What the exercise asks: Work through the records that follow and return each line containing the word "compliance".

Start of Data

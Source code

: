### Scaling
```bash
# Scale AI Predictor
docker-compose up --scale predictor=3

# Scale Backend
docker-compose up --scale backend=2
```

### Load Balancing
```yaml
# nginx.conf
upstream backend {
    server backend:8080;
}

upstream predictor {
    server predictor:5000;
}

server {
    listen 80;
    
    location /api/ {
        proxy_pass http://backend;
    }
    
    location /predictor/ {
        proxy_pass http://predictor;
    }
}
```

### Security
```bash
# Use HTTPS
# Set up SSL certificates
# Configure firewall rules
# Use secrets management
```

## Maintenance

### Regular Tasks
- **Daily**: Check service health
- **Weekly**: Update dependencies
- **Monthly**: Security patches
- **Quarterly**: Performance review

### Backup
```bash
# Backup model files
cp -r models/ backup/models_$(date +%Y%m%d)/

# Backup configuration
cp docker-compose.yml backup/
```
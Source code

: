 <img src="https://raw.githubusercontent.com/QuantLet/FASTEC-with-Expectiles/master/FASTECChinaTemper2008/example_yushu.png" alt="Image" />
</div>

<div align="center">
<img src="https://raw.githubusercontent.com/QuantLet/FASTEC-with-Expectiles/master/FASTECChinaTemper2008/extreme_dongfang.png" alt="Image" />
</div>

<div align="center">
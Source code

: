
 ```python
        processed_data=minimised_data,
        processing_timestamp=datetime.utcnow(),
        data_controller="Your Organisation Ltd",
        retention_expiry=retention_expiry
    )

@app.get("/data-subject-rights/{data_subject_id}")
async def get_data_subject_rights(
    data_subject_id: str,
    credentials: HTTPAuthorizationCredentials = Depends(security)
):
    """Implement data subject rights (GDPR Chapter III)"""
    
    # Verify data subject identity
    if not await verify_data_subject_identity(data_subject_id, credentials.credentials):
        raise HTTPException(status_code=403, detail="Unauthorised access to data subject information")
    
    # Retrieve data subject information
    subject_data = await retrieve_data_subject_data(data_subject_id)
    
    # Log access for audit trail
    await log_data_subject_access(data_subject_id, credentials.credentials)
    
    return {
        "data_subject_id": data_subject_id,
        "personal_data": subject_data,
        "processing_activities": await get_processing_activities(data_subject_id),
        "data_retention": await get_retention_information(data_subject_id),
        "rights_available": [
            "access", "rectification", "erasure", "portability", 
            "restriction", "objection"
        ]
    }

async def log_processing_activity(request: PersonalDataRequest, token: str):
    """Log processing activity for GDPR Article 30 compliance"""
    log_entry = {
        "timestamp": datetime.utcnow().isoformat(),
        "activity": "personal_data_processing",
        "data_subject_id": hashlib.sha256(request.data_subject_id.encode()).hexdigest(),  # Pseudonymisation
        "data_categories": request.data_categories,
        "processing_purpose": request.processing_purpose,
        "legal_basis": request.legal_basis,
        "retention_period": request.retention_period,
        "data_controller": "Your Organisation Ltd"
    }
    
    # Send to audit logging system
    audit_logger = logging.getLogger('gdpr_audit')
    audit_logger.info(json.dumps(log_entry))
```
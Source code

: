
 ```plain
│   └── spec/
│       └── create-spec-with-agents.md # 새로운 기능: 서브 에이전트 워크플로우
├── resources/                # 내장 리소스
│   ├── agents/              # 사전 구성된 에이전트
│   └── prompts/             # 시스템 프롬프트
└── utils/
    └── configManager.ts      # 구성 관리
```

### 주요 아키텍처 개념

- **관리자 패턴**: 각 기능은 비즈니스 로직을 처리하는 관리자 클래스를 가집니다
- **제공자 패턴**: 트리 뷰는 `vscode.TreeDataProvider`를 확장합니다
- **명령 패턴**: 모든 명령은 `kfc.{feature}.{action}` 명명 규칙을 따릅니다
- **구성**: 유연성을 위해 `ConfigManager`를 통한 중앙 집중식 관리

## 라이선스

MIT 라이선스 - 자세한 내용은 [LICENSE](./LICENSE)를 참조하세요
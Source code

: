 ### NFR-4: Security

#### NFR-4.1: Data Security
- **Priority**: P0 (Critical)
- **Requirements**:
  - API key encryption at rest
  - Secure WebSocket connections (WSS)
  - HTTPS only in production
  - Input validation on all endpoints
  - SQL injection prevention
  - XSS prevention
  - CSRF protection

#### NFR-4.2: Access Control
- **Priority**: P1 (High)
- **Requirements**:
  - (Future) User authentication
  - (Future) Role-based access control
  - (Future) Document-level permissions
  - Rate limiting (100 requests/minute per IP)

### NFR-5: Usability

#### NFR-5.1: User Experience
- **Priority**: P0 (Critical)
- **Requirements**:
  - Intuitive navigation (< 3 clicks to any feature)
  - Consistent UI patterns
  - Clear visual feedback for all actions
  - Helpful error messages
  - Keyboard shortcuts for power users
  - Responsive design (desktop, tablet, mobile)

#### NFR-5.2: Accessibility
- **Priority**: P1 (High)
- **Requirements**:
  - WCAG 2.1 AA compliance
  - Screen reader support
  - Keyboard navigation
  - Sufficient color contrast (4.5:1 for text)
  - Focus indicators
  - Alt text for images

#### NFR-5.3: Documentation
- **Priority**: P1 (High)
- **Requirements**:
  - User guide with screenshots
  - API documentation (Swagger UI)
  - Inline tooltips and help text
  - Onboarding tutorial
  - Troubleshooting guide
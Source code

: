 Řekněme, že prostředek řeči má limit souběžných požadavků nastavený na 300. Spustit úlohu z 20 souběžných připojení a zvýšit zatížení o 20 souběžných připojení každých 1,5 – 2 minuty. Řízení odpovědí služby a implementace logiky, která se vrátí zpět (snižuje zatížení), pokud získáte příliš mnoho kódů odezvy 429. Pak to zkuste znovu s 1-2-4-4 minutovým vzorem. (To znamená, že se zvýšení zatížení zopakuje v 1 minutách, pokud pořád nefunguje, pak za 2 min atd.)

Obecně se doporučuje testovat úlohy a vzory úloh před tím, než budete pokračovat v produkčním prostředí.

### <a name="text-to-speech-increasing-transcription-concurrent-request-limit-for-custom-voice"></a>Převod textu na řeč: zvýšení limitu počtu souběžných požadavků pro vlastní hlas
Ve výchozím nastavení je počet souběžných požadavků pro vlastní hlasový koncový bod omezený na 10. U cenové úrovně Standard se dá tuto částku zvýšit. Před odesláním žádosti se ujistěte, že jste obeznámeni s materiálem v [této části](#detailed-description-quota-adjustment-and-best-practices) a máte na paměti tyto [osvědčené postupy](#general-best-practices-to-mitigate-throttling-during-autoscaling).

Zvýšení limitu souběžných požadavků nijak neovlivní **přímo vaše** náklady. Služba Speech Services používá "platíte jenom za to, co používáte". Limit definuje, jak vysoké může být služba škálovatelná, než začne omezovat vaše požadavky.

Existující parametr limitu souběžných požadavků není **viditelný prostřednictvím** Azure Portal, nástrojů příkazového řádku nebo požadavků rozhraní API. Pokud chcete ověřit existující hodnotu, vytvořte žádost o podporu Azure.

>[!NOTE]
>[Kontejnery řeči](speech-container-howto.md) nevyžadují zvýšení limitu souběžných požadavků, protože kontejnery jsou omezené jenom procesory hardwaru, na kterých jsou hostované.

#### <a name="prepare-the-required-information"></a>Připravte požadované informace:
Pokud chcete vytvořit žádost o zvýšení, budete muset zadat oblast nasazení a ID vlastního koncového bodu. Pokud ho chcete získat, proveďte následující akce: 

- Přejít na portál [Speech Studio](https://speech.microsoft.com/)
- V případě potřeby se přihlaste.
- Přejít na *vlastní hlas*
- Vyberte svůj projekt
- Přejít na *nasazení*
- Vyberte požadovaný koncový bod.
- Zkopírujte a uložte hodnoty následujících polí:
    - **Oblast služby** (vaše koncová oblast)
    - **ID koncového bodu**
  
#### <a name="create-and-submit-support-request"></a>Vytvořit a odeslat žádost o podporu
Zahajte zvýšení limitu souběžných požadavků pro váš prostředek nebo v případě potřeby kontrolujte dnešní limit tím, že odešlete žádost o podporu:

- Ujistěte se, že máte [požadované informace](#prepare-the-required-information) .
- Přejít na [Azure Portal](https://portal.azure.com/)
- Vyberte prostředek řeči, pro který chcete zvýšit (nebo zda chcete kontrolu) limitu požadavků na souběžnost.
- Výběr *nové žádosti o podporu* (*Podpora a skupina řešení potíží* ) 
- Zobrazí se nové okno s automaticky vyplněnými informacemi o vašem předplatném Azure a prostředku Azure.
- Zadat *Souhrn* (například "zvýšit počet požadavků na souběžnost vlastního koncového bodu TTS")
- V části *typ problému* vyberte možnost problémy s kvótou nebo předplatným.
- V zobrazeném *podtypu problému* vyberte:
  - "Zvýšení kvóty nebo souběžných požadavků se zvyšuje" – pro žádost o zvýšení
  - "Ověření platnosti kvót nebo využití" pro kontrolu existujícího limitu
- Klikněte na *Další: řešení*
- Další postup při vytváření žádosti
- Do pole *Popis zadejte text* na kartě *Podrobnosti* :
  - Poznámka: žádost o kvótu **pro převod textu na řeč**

End of Data

Response to this task:
    """Log processing activity for GDPR Article 30 compliance"""
  - WCAG 2.1 AA compliance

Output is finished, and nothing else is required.